On personal archival, continued

2024-07-21

Hi again! This morning my cat reaped what she sowed, and she did in fact shit her pants. Of course, she learned nothing from this and continued to try and have more scone. Thankfully though, she did not poop in the bathtub again, and in this way we learn to take our W's and let L's be bygones, as they say. Last night I spent a good amount of time adding some of my old work to my Toyhou.se and as I did I kept musing on how much of my own work I actually still really love. Had it not been for my effort to better archive my characters (and in extension, my past, my memories, and my connections) I might've not seen myself in that light. With this optimistic view in mind, let's get back to our previous topic of conversation, so we may find a satisfying conclusion between the two of us :)

So, as we'd established last time... Being able to access and understand your own archives is really important, but that doesn't always necessarily corrolate to being able to know when, why, or how the particular archived piece came to be. This might not sound like an extremely important aspect of archival to some, what's really the point of knowing what town a picture was in when the picture itself is proof enough that you went there? Well yes, I suppose for some people that is enough, but at some point in time, for some reason, whatever that may be, you might want to know where that town was. It is in anticipation of these questions that we aim to have good traceability in our archives.

So what is traceability anyway?

Traceability is, by my words alone and with nothing to back me up, the ability to trace back your steps to find information that might be helpful in the future. If you're making a portfolio for instance, knowing what material you used or who else worked with you on a project, can be really useful. Or lets say you're returning to an older project, but have no information on where you bought the fabric to make the original dress. Even something like re-creating a recipe, really comes down to being able to re-trace your own steps, and find out what the ingredients, technique, or any other number of factors, were.

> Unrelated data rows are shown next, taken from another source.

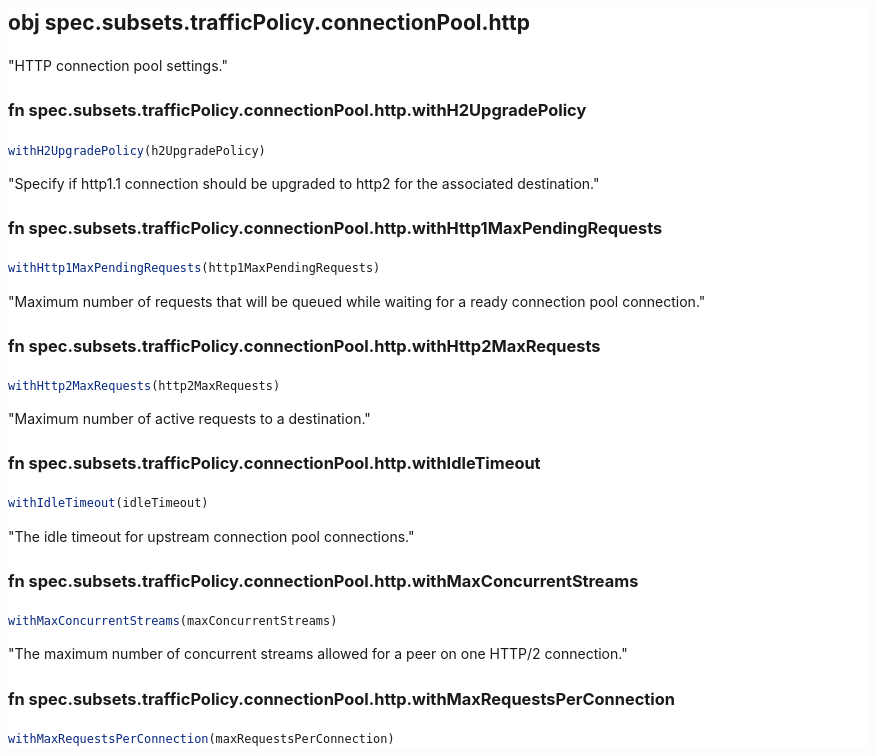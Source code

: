 ## obj spec.subsets.trafficPolicy.connectionPool.http

"HTTP connection pool settings."

### fn spec.subsets.trafficPolicy.connectionPool.http.withH2UpgradePolicy

```ts
withH2UpgradePolicy(h2UpgradePolicy)
```

"Specify if http1.1 connection should be upgraded to http2 for the associated destination."

### fn spec.subsets.trafficPolicy.connectionPool.http.withHttp1MaxPendingRequests

```ts
withHttp1MaxPendingRequests(http1MaxPendingRequests)
```

"Maximum number of requests that will be queued while waiting for a ready connection pool connection."

### fn spec.subsets.trafficPolicy.connectionPool.http.withHttp2MaxRequests

```ts
withHttp2MaxRequests(http2MaxRequests)
```

"Maximum number of active requests to a destination."

### fn spec.subsets.trafficPolicy.connectionPool.http.withIdleTimeout

```ts
withIdleTimeout(idleTimeout)
```

"The idle timeout for upstream connection pool connections."

### fn spec.subsets.trafficPolicy.connectionPool.http.withMaxConcurrentStreams

```ts
withMaxConcurrentStreams(maxConcurrentStreams)
```

"The maximum number of concurrent streams allowed for a peer on one HTTP/2 connection."

### fn spec.subsets.trafficPolicy.connectionPool.http.withMaxRequestsPerConnection

```ts
withMaxRequestsPerConnection(maxRequestsPerConnection)
```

But don't be fooled, traceability is a two way street! Just like it aims to help you retrace the steps you took to make a piece, it can be a method of identification too. Knowing that your work is categorized in certain ways, or tagged with certain hashtags, or in any way ordered and labeled means you'll much more easily be able to find the work that fits certain criteria. Like, for instance, finding all the drawings of a specific oc! In the past I'd always write an attempt at a funny in-joke as my titles for practically every file in my archives. This made for an incredibly annoying realization, that if I wanted to find any art of one specific character, I'd have to write more than their name in the search bar to find it. This is an example of bad traceability! I couldn't retrace my steps in order to find my work. Even though I have all my folders set up by year, which means that when I find one example I'm looking for, finding the rest is easier since I can look at what was made in the same timeframe, it doesn't make for a simple searching experience. As such my folders made my work accessible to me, but the titles did not make it traceable, see where I'm getting at?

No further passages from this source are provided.